Christi started patrolling at Ski Apache, New Mexico, in 2010. She has a masters in environmental science and numerous Occupational Safety Health Administration certifications. In January 2016, she started her appointment with the NSP Safety Team as European Division representative. She has been assistant patrol director, patrol director, and OEC program supervisor for the Ramstein Ski Patrol. In 2017, she received an NSP Yellow Merit Star for Outstanding Patrol Representative for the European Division. She continues to expand her knowledge in occupational safety and health while promoting snow safety in Europe.
| Brett Henyon
Brett started patrolling in 1998 at Wintergreen Resort in Virginia, but his interests in safety extend far past patrolling. An EMS professional since 1990, Brett works part-time as a Flight Paramedic for the University of Virginia-Pegasus helicopter. Full-time, Brett owns an Executive/CEO training and development business. He is a Certified Patroller and mountain manager. Brett was awarded a Purple Merit Star in 2003. If not travelling for work or playing outdoors, Brett enjoys spending time on and off the snow with his wife and two sons.
| Mike Husar
Mike Husar won the 2010-2011 Outstanding Patrol
Representative Award from NSP, and further inspired his niece, Emily,
who won the Outstanding Young Patroller Award that year. Mike started
patrolling in 1975 as a young adult and became patrol director in 1985
and later implemented post-incident investigation teams. In 2011, Mike
addressed the Wisconsin legislature about the importance of a Skier
Safety Act and worked with ski owners to get the bill passed. Mike is
the Safety Team chairperson and shares his on-hill patrol duties between
Devil's Head Resort in Wisconsin and Canyons Resort in Utah.

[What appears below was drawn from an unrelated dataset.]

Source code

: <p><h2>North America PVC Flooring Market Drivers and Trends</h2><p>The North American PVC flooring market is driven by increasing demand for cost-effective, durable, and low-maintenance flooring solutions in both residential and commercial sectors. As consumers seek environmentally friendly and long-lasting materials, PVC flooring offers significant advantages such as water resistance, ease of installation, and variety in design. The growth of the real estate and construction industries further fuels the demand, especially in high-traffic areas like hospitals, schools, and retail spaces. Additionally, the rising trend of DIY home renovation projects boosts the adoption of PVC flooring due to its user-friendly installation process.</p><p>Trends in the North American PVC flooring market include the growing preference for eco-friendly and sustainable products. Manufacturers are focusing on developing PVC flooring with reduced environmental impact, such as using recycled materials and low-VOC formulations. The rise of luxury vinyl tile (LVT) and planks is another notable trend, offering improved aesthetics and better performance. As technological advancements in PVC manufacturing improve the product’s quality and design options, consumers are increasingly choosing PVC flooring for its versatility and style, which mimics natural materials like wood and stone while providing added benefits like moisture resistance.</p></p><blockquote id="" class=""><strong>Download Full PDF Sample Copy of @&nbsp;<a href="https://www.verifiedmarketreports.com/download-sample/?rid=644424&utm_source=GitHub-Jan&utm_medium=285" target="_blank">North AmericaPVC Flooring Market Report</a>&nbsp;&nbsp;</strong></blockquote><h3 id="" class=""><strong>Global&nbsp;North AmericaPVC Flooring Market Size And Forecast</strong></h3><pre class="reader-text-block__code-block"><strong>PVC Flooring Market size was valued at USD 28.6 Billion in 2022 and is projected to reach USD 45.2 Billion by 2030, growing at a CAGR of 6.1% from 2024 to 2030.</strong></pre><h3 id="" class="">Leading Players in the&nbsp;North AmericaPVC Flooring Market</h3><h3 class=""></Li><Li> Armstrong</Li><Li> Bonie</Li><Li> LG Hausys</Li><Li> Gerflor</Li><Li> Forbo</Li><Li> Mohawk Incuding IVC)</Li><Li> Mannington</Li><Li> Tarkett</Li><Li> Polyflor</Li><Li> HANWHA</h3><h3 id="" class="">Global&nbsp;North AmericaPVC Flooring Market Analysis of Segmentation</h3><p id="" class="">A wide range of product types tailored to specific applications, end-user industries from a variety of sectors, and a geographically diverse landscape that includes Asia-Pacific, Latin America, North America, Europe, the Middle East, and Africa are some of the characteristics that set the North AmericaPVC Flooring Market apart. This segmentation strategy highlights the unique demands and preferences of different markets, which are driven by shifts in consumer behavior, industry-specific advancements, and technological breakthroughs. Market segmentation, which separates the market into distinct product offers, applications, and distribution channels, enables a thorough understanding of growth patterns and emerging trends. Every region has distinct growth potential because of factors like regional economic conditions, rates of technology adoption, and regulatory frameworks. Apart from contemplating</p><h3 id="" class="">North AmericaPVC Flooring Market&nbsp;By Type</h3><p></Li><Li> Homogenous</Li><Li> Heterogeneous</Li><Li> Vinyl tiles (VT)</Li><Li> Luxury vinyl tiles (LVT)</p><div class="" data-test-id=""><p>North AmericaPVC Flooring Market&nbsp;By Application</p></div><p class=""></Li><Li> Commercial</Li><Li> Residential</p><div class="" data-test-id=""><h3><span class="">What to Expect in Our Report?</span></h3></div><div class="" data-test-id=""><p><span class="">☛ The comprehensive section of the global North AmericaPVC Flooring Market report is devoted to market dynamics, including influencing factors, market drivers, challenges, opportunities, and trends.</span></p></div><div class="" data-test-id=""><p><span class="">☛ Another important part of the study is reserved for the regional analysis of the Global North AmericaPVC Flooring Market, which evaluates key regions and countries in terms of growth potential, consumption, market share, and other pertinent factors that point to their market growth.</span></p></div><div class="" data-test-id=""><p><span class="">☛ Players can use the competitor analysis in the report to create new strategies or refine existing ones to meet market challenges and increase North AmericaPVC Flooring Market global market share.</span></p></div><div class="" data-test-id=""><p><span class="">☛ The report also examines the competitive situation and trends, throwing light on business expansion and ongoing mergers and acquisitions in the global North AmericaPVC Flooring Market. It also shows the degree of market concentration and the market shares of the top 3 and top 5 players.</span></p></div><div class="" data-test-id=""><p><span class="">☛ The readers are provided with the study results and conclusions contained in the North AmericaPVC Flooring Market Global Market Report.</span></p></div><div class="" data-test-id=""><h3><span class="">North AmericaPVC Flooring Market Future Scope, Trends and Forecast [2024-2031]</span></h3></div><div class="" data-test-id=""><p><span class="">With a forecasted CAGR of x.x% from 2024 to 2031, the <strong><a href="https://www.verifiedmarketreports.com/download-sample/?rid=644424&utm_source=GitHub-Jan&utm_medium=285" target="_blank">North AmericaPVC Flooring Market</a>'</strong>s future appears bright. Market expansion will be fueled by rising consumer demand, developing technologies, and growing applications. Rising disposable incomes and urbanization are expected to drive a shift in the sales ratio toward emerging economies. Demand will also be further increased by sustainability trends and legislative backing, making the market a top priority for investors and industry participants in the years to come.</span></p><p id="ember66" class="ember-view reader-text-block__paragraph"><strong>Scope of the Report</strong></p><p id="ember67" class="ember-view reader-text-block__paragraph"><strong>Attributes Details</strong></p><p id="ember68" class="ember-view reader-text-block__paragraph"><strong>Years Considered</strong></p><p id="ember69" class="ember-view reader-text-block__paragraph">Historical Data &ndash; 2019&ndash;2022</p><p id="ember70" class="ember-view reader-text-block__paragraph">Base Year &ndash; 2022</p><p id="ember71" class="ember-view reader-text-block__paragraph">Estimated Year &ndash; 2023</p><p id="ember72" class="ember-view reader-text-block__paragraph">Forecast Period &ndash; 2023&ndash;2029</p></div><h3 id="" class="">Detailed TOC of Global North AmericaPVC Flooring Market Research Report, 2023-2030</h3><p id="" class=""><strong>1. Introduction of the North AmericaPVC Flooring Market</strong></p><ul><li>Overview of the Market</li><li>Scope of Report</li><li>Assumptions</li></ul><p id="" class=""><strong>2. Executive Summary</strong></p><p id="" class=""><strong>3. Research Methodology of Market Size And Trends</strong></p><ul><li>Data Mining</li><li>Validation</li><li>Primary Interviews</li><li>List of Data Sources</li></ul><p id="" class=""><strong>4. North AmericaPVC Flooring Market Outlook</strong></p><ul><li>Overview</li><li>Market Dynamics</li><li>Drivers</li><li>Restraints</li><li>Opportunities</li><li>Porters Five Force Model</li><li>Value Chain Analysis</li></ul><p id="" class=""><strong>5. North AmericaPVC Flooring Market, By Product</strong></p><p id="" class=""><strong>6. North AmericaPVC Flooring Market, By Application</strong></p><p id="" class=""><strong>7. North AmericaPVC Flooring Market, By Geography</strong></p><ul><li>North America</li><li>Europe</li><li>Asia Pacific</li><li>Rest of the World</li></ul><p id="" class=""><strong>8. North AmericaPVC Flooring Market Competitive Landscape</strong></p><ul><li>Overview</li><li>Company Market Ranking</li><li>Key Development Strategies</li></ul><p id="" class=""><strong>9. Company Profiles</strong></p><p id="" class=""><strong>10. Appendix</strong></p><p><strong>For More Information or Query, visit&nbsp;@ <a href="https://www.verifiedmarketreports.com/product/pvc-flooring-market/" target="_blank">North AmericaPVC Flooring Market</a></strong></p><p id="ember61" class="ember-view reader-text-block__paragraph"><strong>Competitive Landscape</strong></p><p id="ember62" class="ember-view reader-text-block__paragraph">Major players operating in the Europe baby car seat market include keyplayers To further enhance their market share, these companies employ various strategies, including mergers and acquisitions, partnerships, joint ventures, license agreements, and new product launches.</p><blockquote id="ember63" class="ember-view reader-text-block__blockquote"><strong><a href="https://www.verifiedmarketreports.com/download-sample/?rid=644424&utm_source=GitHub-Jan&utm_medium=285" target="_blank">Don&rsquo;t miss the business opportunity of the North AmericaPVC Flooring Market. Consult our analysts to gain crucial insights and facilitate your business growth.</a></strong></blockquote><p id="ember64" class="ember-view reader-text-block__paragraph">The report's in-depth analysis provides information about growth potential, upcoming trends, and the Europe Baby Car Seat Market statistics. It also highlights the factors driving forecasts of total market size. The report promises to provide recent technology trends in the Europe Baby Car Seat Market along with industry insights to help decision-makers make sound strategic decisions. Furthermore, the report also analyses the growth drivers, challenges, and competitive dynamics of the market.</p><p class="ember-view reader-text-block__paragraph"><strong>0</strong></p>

Jimmie started skiing as a teenager, volunteering as a coach
in the adaptive ski program and for Special Olympics from 1988-1990. In
1994, he started with the Ski Apache Pro Ski Patrol. He is a Senior
patroller, Young Adult Program mentor, Outdoor Emergency Care
instructor, member of summer mountain rescue and bike patrol, and a
nationally certified A-EMT and New Mexico EMT-Intermediate. He works
part-time for Lincoln County Emergency Services responding to EMS needs
in his community. He has 19 years with the New Mexico Department of
Transportation supervising maintenance of roads.
The 2016-17 season will be Sal's 34th as a patroller,
26-plus as a member of the Grand Targhee Ski Patrol in Alta, Wyoming. He
is a member of the avalanche hazard reduction team, a candidate
trainer, and Outdoor Emergency Transportation trainer, and works Grand
Targhee Mountain Bike Patrol. Sal was previously the Intermountain
Division OET supervisor and is currently an Intermountain Division OET
instructor trainer. He earned a Yellow Merit Star, Meritorious Service
Award, Distinguished Service Award, and National Appointment Number
8160. Sal is also a member of the High Fives Foundation Advisory Board.

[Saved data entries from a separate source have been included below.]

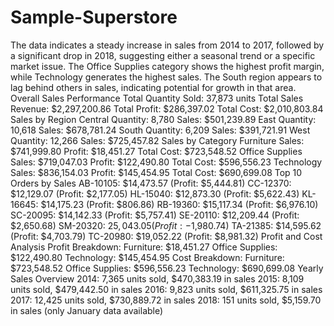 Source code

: # Sample-Superstore
The data indicates a steady increase in sales from 2014 to 2017, followed by a significant drop in 2018, suggesting either a seasonal trend or a specific market issue. The Office Supplies category shows the highest profit margin, while Technology generates the highest sales. The South region appears to lag behind others in sales, indicating potential for growth in that area.
Overall Sales Performance
Total Quantity Sold: 37,873 units
Total Sales Revenue: $2,297,200.86
Total Profit: $286,397.02
Total Cost: $2,010,803.84
Sales by Region
Central
Quantity: 8,780
Sales: $501,239.89
East
Quantity: 10,618
Sales: $678,781.24
South
Quantity: 6,209
Sales: $391,721.91
West
Quantity: 12,266
Sales: $725,457.82
Sales by Category
Furniture
Sales: $741,999.80
Profit: $18,451.27
Total Cost: $723,548.52
Office Supplies
Sales: $719,047.03
Profit: $122,490.80
Total Cost: $596,556.23
Technology
Sales: $836,154.03
Profit: $145,454.95
Total Cost: $690,699.08
Top 10 Orders by Sales
AB-10105: $14,473.57 (Profit: $5,444.81)
CC-12370: $12,129.07 (Profit: $2,177.05)
HL-15040: $12,873.30 (Profit: $5,622.43)
KL-16645: $14,175.23 (Profit: $806.86)
RB-19360: $15,117.34 (Profit: $6,976.10)
SC-20095: $14,142.33 (Profit: $5,757.41)
SE-20110: $12,209.44 (Profit: $2,650.68)
SM-20320: $25,043.05 (Profit: -$1,980.74)
TA-21385: $14,595.62 (Profit: $4,703.79)
TC-20980: $19,052.22 (Profit: $8,981.32)
Profit and Cost Analysis
Profit Breakdown:
Furniture: $18,451.27
Office Supplies: $122,490.80
Technology: $145,454.95
Cost Breakdown:
Furniture: $723,548.52
Office Supplies: $596,556.23
Technology: $690,699.08
Yearly Sales Overview
2014: 7,365 units sold, $470,383.19 in sales
2015: 8,109 units sold, $479,442.50 in sales
2016: 9,823 units sold, $611,325.75 in sales
2017: 12,425 units sold, $730,889.72 in sales
2018: 151 units sold, $5,159.70 in sales (only January data available)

Tim lives is currently a Senior patroller at Squaw Valley,
California. He has been a patroller for 37 years, beginning at Bridger
Bowl in Bozeman, Montana, and earned National Appointment Number 6192.

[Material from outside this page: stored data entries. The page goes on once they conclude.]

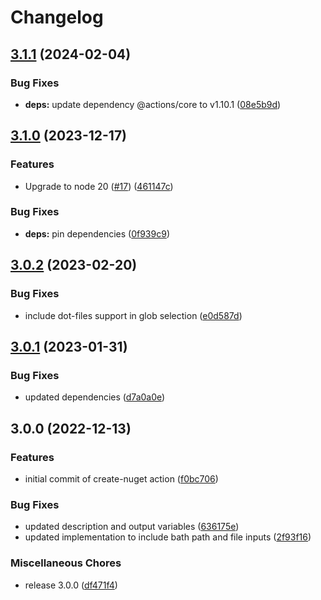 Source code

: # Changelog

## [3.1.1](https://github.com/OctopusDeploy/create-nuget-package-action/compare/v3.1.0...v3.1.1) (2024-02-04)


### Bug Fixes

* **deps:** update dependency @actions/core to v1.10.1 ([08e5b9d](https://github.com/OctopusDeploy/create-nuget-package-action/commit/08e5b9d88b8f74c5f66eb810ae07051460fe28e8))

## [3.1.0](https://github.com/OctopusDeploy/create-nuget-package-action/compare/v3.0.2...v3.1.0) (2023-12-17)


### Features

* Upgrade to node 20 ([#17](https://github.com/OctopusDeploy/create-nuget-package-action/issues/17)) ([461147c](https://github.com/OctopusDeploy/create-nuget-package-action/commit/461147c91ee6063b2f036a90841e1b2ee198ce72))


### Bug Fixes

* **deps:** pin dependencies ([0f939c9](https://github.com/OctopusDeploy/create-nuget-package-action/commit/0f939c9ccee1332a1520854f20ae9e001f7bc47a))

## [3.0.2](https://github.com/OctopusDeploy/create-nuget-package-action/compare/v3.0.1...v3.0.2) (2023-02-20)


### Bug Fixes

* include dot-files support in glob selection ([e0d587d](https://github.com/OctopusDeploy/create-nuget-package-action/commit/e0d587df47cd6fc9f97cac96f53d578510d17f78))

## [3.0.1](https://github.com/OctopusDeploy/create-nuget-package-action/compare/v3.0.0...v3.0.1) (2023-01-31)


### Bug Fixes

* updated dependencies ([d7a0a0e](https://github.com/OctopusDeploy/create-nuget-package-action/commit/d7a0a0eee3e8cb0a1ae9aa375f73f0dff53586a0))

## 3.0.0 (2022-12-13)


### Features

* initial commit of create-nuget action ([f0bc706](https://github.com/OctopusDeploy/create-nuget-package-action/commit/f0bc7064238b1c08f0efbe5cacc2e6676767af85))


### Bug Fixes

* updated description and output variables ([636175e](https://github.com/OctopusDeploy/create-nuget-package-action/commit/636175ee76151e6af9acbb45cd58946b1560516b))
* updated implementation to include bath path and file inputs ([2f93f16](https://github.com/OctopusDeploy/create-nuget-package-action/commit/2f93f16ce2cd722f1068538086dd227e7d69ff0a))


### Miscellaneous Chores

* release 3.0.0 ([df471f4](https://github.com/OctopusDeploy/create-nuget-package-action/commit/df471f45851e3d47168e867d1a203cf560683344))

He has held a variety of divisional and regional leadership positions,
and has been dedicated to teaching and training ski patrollers. Tim is
both an instructor and instructor trainer in Outdoor Emergency Care and
Outdoor Emergency Transportation. He has been involved in the EMS
community, and has been a champion for safety in facilities management
for a variety of California universities.
Nicholas was born in Fairbanks, Alaska. He started
patrolling in eighth grade with Birch Hill Patrol. In 2000, he passed
OEC and in 2003 become a full-time pro patroller. He is a Level I
instructor with the American Association of Snowboard Instructors.
As facility manager, he worked with staff to focus more public
education on park safety. After moving to Anchorage in 2013, he joined
the Anchorage Nordic Patrol and learned to ski and within one year was
elected assistant patrol director. The patrol provides emergency care
and rescue services to the South-Central Alaska area.